> **EXERCISE INSTRUCTIONS**: Your task is to find every line in the records that holds the string "target" and copy it.

> **DATA IN THIS EXERCISE**:
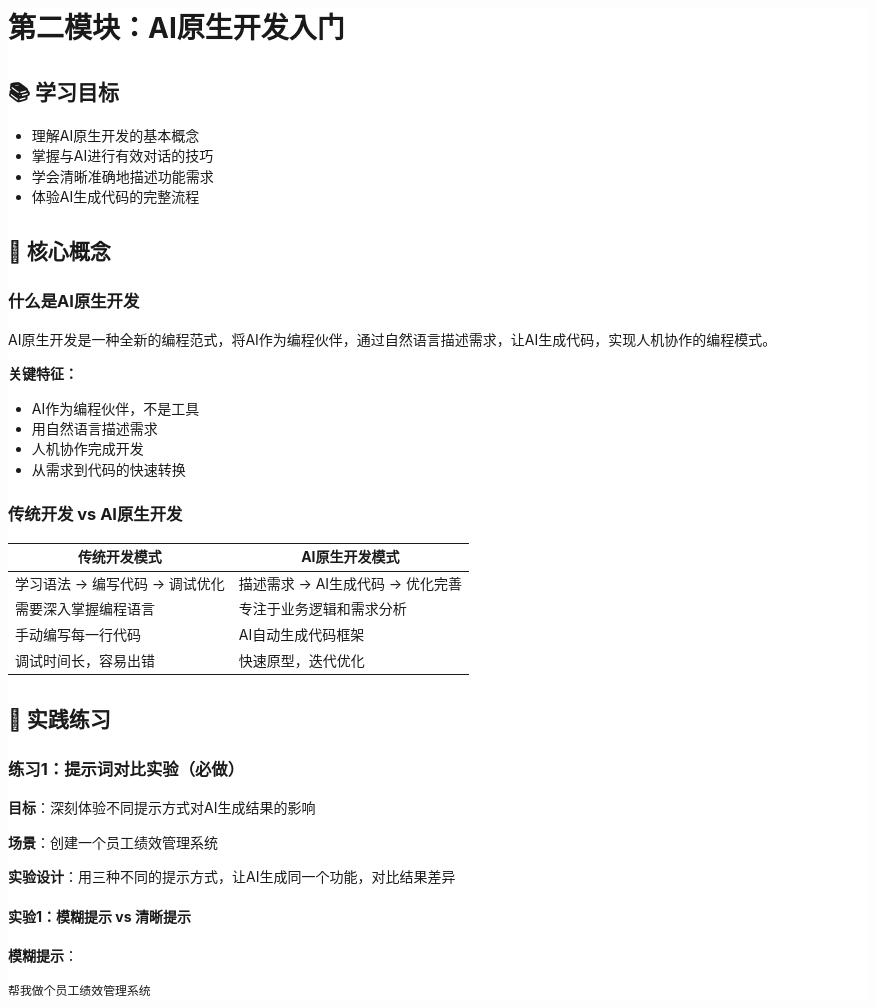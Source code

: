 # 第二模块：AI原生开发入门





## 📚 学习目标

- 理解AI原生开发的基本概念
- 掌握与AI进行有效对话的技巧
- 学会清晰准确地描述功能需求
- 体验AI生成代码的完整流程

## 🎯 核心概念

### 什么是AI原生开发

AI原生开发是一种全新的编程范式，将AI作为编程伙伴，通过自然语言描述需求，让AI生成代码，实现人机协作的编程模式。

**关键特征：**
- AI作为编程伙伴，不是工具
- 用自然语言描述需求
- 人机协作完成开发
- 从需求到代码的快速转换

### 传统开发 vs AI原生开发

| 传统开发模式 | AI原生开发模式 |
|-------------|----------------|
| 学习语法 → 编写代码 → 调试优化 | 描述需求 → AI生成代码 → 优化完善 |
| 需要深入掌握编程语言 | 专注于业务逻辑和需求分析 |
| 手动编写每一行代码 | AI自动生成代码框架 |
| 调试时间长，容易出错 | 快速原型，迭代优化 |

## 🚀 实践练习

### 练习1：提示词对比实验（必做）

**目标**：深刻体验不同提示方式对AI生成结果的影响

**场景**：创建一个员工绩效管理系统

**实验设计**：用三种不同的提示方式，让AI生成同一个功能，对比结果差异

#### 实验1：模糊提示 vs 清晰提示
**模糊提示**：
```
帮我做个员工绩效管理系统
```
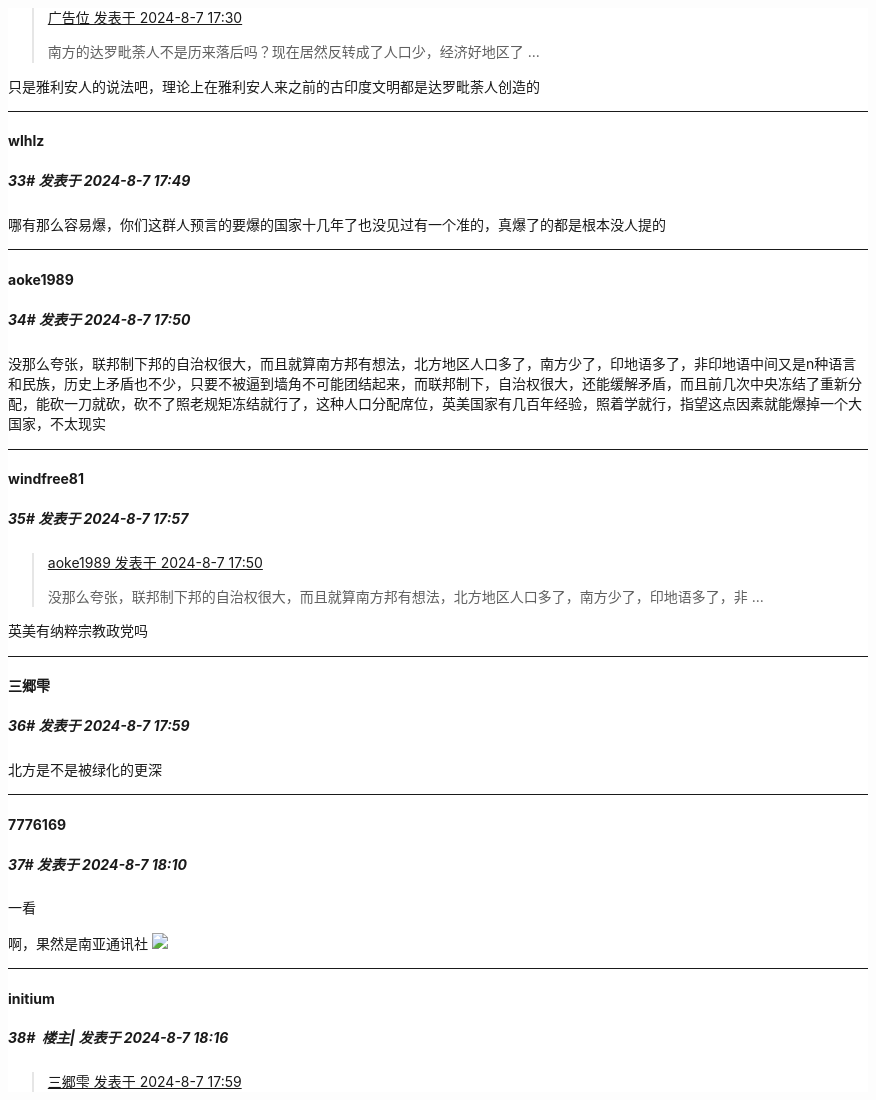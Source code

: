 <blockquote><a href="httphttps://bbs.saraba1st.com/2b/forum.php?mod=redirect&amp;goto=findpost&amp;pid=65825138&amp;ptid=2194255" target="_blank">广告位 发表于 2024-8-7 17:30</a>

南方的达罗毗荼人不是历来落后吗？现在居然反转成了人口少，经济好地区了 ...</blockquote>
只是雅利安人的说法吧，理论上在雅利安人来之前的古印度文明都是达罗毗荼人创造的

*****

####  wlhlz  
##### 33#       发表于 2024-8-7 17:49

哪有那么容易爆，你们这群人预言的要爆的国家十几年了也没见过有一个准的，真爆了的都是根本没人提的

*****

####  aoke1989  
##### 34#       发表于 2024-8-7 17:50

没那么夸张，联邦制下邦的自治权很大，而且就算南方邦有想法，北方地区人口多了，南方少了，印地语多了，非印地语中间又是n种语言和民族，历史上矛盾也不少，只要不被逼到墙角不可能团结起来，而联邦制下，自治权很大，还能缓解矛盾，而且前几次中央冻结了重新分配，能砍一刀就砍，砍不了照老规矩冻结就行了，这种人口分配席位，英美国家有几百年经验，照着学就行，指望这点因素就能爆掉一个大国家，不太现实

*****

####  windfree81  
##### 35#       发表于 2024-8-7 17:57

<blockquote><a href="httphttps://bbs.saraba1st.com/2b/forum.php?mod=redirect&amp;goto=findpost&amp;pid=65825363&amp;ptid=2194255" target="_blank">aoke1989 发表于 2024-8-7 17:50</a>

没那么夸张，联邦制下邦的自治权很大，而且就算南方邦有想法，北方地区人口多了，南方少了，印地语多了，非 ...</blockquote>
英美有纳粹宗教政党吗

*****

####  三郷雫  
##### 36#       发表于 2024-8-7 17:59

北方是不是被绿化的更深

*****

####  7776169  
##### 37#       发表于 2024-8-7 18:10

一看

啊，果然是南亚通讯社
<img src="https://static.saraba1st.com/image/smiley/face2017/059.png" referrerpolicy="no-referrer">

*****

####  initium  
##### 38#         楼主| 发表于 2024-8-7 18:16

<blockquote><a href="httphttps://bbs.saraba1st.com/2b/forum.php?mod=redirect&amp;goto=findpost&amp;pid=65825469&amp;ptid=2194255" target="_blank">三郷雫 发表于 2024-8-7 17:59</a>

> **RESPONSE TO THIS EXERCISE**:
: <blockquote><a href="httphttps://bbs.saraba1st.com/2b/forum.php?mod=redirect&amp;goto=findpost&amp;pid=65825138&amp;ptid=2194255" target="_blank">广告位 发表于 2024-8-7 17:30</a>
<blockquote><a href="httphttps://bbs.saraba1st.com/2b/forum.php?mod=redirect&amp;goto=findpost&amp;pid=65825363&amp;ptid=2194255" target="_blank">aoke1989 发表于 2024-8-7 17:50</a>
<blockquote><a href="httphttps://bbs.saraba1st.com/2b/forum.php?mod=redirect&amp;goto=findpost&amp;pid=65825469&amp;ptid=2194255" target="_blank">三郷雫 发表于 2024-8-7 17:59</a>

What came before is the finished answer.